▶ _TASK OBJECTIVE_:
Which lines of the records hold the string "textit"? Report only how many of them there are.

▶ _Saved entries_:
........
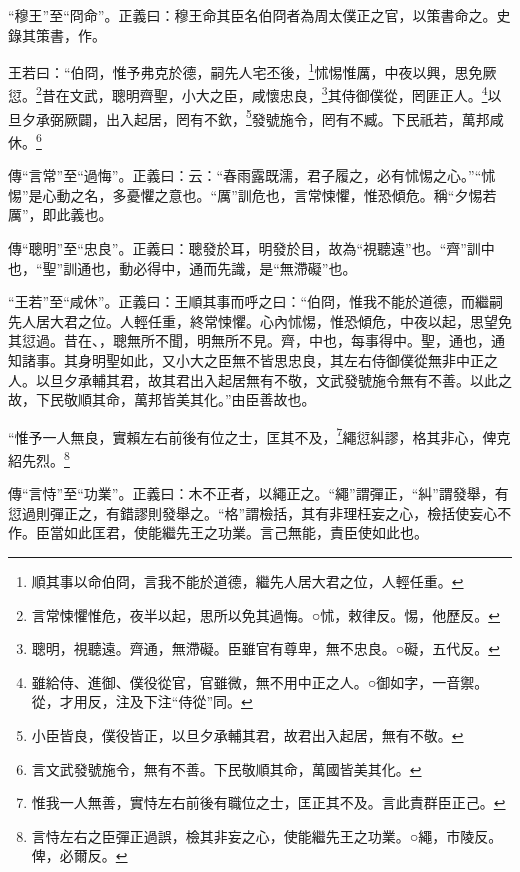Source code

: {\noindent\shu{}\fzkt “穆王”至“冏命”。正義曰：穆王命其臣名伯冏者為周太僕正之官，以策書命之。史錄其策書，作。 \par}

王若曰：“伯冏，惟予弗克於德，嗣先人宅丕後，\footnote{順其事以命伯冏，言我不能於道德，繼先人居大君之位，人輕任重。}怵惕惟厲，中夜以興，思免厥愆。\footnote{言常悚懼惟危，夜半以起，思所以免其過悔。○怵，敕律反。惕，他歷反。}昔在文武，聰明齊聖，小大之臣，咸懷忠良，\footnote{聰明，視聽遠。齊通，無滯礙。臣雖官有尊卑，無不忠良。○礙，五代反。}其侍御僕從，罔匪正人。\footnote{雖給侍、進御、僕役從官，官雖微，無不用中正之人。○御如字，一音禦。從，才用反，注及下注“侍從”同。}以旦夕承弼厥闢，出入起居，罔有不欽，\footnote{小臣皆良，僕役皆正，以旦夕承輔其君，故君出入起居，無有不敬。}發號施令，罔有不臧。下民祇若，萬邦咸休。\footnote{言文武發號施令，無有不善。下民敬順其命，萬國皆美其化。}


{\noindent\zhuan{}\fzbyks 傳“言常”至“過悔”。正義曰：云：“春雨露既濡，君子履之，必有怵惕之心。”“怵惕”是心動之名，多憂懼之意也。“厲”訓危也，言常悚懼，惟恐傾危。稱“夕惕若厲”，即此義也。 \par}

{\noindent\zhuan{}\fzbyks 傳“聰明”至“忠良”。正義曰：聰發於耳，明發於目，故為“視聽遠”也。“齊”訓中也，“聖”訓通也，動必得中，通而先識，是“無滯礙”也。 \par}

{\noindent\shu{}\fzkt “王若”至“咸休”。正義曰：王順其事而呼之曰：“伯冏，惟我不能於道德，而繼嗣先人居大君之位。人輕任重，終常悚懼。心內怵惕，惟恐傾危，中夜以起，思望免其愆過。昔在、，聰無所不聞，明無所不見。齊，中也，每事得中。聖，通也，通知諸事。其身明聖如此，又小大之臣無不皆思忠良，其左右侍御僕從無非中正之人。以旦夕承輔其君，故其君出入起居無有不敬，文武發號施令無有不善。以此之故，下民敬順其命，萬邦皆美其化。”由臣善故也。 \par}

“惟予一人無良，實賴左右前後有位之士，匡其不及，\footnote{惟我一人無善，實恃左右前後有職位之士，匡正其不及。言此責群臣正己。}繩愆糾謬，格其非心，俾克紹先烈。\footnote{言恃左右之臣彈正過誤，檢其非妄之心，使能繼先王之功業。○繩，市陵反。俾，必爾反。}


{\noindent\zhuan{}\fzbyks 傳“言恃”至“功業”。正義曰：木不正者，以繩正之。“繩”謂彈正，“糾”謂發舉，有愆過則彈正之，有錯謬則發舉之。“格”謂檢括，其有非理枉妄之心，檢括使妄心不作。臣當如此匡君，使能繼先王之功業。言己無能，責臣使如此也。 \par}

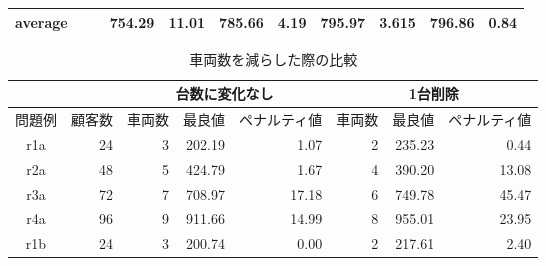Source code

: \begin{landscape}
\begin{table}[]
\begin{tabular}{cllrrrrrrrr}
  average              &                         &                         & 754.29                        & 11.01                         & 785.66                         & 4.19                         & 795.97                         & 3.615                         & 796.86                         & 0.84                        \\ \hline
  \end{tabular}
  \end{table}
\end{landscape}




\begin{table}[]
\renewcommand{\arraystretch}{0.8}
\caption{車両数を減らした際の比較}
\label{m-1}
\begin{tabular}{cl|lll|lll}
\hline
                            & \multicolumn{1}{c|}{}    & \multicolumn{3}{c|}{台数に変化なし}                                               & \multicolumn{3}{c}{1台削除}                                                \\ \hline
問題例                          & \multicolumn{1}{c|}{顧客数} & \multicolumn{1}{c}{車両数} & \multicolumn{1}{c}{最良値} & \multicolumn{1}{c|}{ペナルティ値} & \multicolumn{1}{c}{車両数} & \multicolumn{1}{c}{最良値} & \multicolumn{1}{c}{ペナルティ値} \\ \hline
r1a                         & \multicolumn{1}{r|}{24}  & \multicolumn{1}{r}{3} & \multicolumn{1}{r}{202.19} & \multicolumn{1}{r|}{1.07}  & \multicolumn{1}{r}{2} & \multicolumn{1}{r}{235.23} & \multicolumn{1}{r}{0.44}  \\
r2a                         & \multicolumn{1}{r|}{48}  & \multicolumn{1}{r}{5} & \multicolumn{1}{r}{424.79} & \multicolumn{1}{r|}{1.67}  & \multicolumn{1}{r}{4} & \multicolumn{1}{r}{390.20} & \multicolumn{1}{r}{13.08}  \\
r3a                         & \multicolumn{1}{r|}{72}  & \multicolumn{1}{r}{7} & \multicolumn{1}{r}{708.97} & \multicolumn{1}{r|}{17.18}  & \multicolumn{1}{r}{6} & \multicolumn{1}{r}{749.78} & \multicolumn{1}{r}{45.47}  \\
r4a                         & \multicolumn{1}{r|}{96}  & \multicolumn{1}{r}{9} & \multicolumn{1}{r}{911.66} & \multicolumn{1}{r|}{14.99}  & \multicolumn{1}{r}{8} & \multicolumn{1}{r}{955.01} & \multicolumn{1}{r}{23.95}  \\
r1b                       & \multicolumn{1}{r|}{24}  & \multicolumn{1}{r}{3} & \multicolumn{1}{r}{200.74} & \multicolumn{1}{r|}{0.00}  & \multicolumn{1}{r}{2} & \multicolumn{1}{r}{217.61} & \multicolumn{1}{r}{2.40}  \\

\end{tabular}
\end{table}
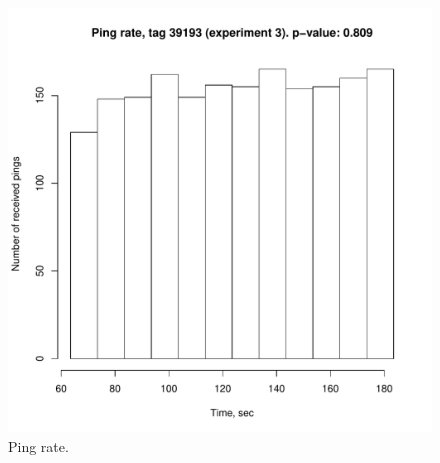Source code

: \documentclass{article}
\begin{document}
\begin{figure}
  \begin{center}
    \includegraphics[trim=0cm 0cm 0cm 0cm,clip,angle=0,width=1\textwidth]{experiment3/pingrate.pdf}
  \end{center}
  \caption{Ping rate.}
\label{fig:ex3}
\end{figure}

%

\end{document}
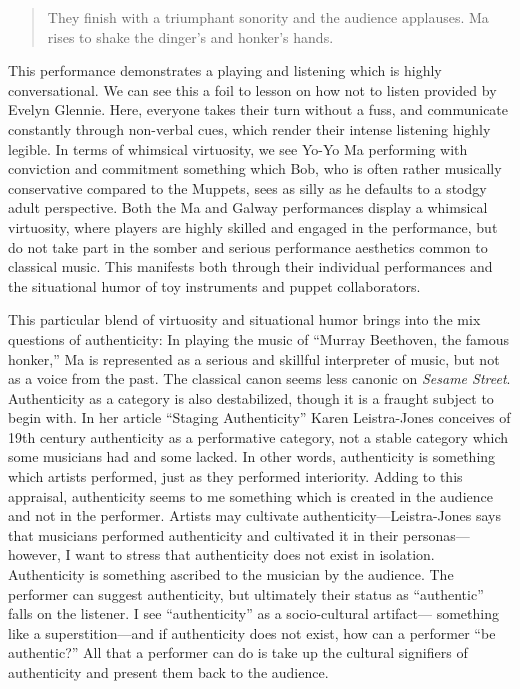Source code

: \documentclass[12pt,letterpaper]{article}
\begin{document}
\begin{quote}
	They finish with a triumphant sonority and the audience applauses. Ma 
	rises to shake the dinger's and honker's hands.\autocite{MaHonkers} 

	\end{quote}

	This performance demonstrates a playing and listening which is highly 
	conversational. We can see this a foil to lesson on how not to listen 
	provided by Evelyn Glennie. Here, everyone takes their turn without a 
	fuss, and communicate constantly through non-verbal cues, which render 
	their intense listening highly legible. In terms of whimsical
	virtuosity, we see Yo-Yo Ma performing with conviction and commitment 
	something which Bob, who is often rather musically conservative compared
	to the Muppets, sees as silly as he defaults to a stodgy adult 
	perspective. Both the Ma and Galway performances 
	display a whimsical virtuosity, where players are highly skilled and 
	engaged in the performance, but do not take part in the somber and 
	serious performance aesthetics common to classical music. This manifests
	both through their individual performances and the situational humor of
	toy instruments and puppet collaborators. 

	This particular blend of virtuosity and situational
	humor brings into the mix questions of authenticity: In playing the
	music of ``Murray Beethoven, the famous honker,'' Ma is represented as a
	serious and skillful interpreter of music, but not as a voice from the 
	past. The classical canon seems less canonic on \textit{Sesame Street}.
	Authenticity as a category is also destabilized, though it is a fraught 	subject to begin with. 
        In her article ``Staging Authenticity'' Karen Leistra-Jones conceives of
	19th century authenticity as a performative category, not a stable 
	category which some musicians had and some 
	lacked.\autocite[400]{Jones2013} In other words, authenticity is 
	something which artists performed, just as they performed interiority. 
	Adding to this appraisal, authenticity seems to me something which is 
	created in the audience and not in the performer. Artists may cultivate
	authenticity---Leistra-Jones says that musicians performed authenticity
	and cultivated it in their personas---however, I want to stress that 
	authenticity does not exist in isolation. Authenticity is something 
	ascribed to the musician by the audience. The performer can suggest 
	authenticity, but ultimately their status as ``authentic'' falls on the 
	listener. I see ``authenticity'' as a socio-cultural artifact---
	something like a superstition---and if authenticity does not exist, how 
	can a performer ``be authentic?'' All that a performer can do is take 
	up the cultural signifiers of authenticity and present them back to the 
	audience.
\end{document}
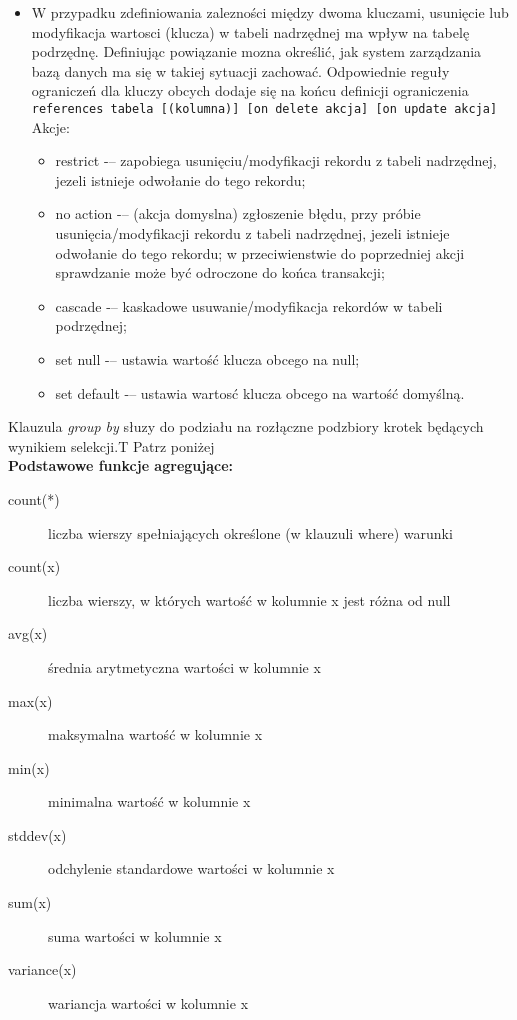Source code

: \begin{itemize}
	\item W przypadku zdefiniowania zalezności między dwoma kluczami, usunięcie lub modyfikacja wartosci (klucza) w tabeli nadrzędnej ma wpływ na tabelę podrzędnę.
Definiując powiązanie mozna określić, jak system zarządzania bazą danych ma się w takiej sytuacji zachować. Odpowiednie reguły ograniczeń dla kluczy obcych dodaje się
na końcu definicji ograniczenia\\
\lstinline[columns=fixed]{references tabela [(kolumna)] [on delete akcja] [on update akcja]}\\ 

Akcje:
\begin{itemize}
	\item restrict -– zapobiega usunięciu/modyfikacji rekordu z tabeli nadrzędnej, jezeli istnieje odwołanie do tego rekordu;
	\item no action -– (akcja domyslna) zgłoszenie błędu, przy próbie usunięcia/modyfikacji rekordu z tabeli nadrzędnej, jezeli istnieje odwołanie do tego rekordu; w przeciwienstwie do poprzedniej akcji sprawdzanie może być odroczone do końca transakcji;
	\item cascade -– kaskadowe usuwanie/modyfikacja rekordów w tabeli podrzędnej;
	\item set null -– ustawia wartość klucza obcego na null;
	\item set default -– ustawia wartosć klucza obcego na wartość domyślną.
\end{itemize}
\end{itemize}


{Klauzula \textit{group by} słuzy do podziału na rozłączne podzbiory krotek będących wynikiem selekcji.}{T}
{Patrz poniżej}{\\}
\noindent
\textbf{Podstawowe funkcje agregujące:}
\begin{description}
   \item[count(*)] liczba wierszy spełniających określone (w klauzuli where) warunki 
   \item[count(x)] liczba wierszy, w których wartość w kolumnie x jest różna od null
   \item[avg(x)] średnia arytmetyczna wartości w kolumnie x
   \item[max(x)] maksymalna wartość w kolumnie x
   \item[min(x)] minimalna wartość w kolumnie x
   \item[stddev(x)] odchylenie standardowe wartości w kolumnie x
   \item[sum(x)] suma wartości w kolumnie x
   \item[variance(x)] wariancja wartości w kolumnie x
\end{description}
........
▶ _FINISHED EXERCISE_:
2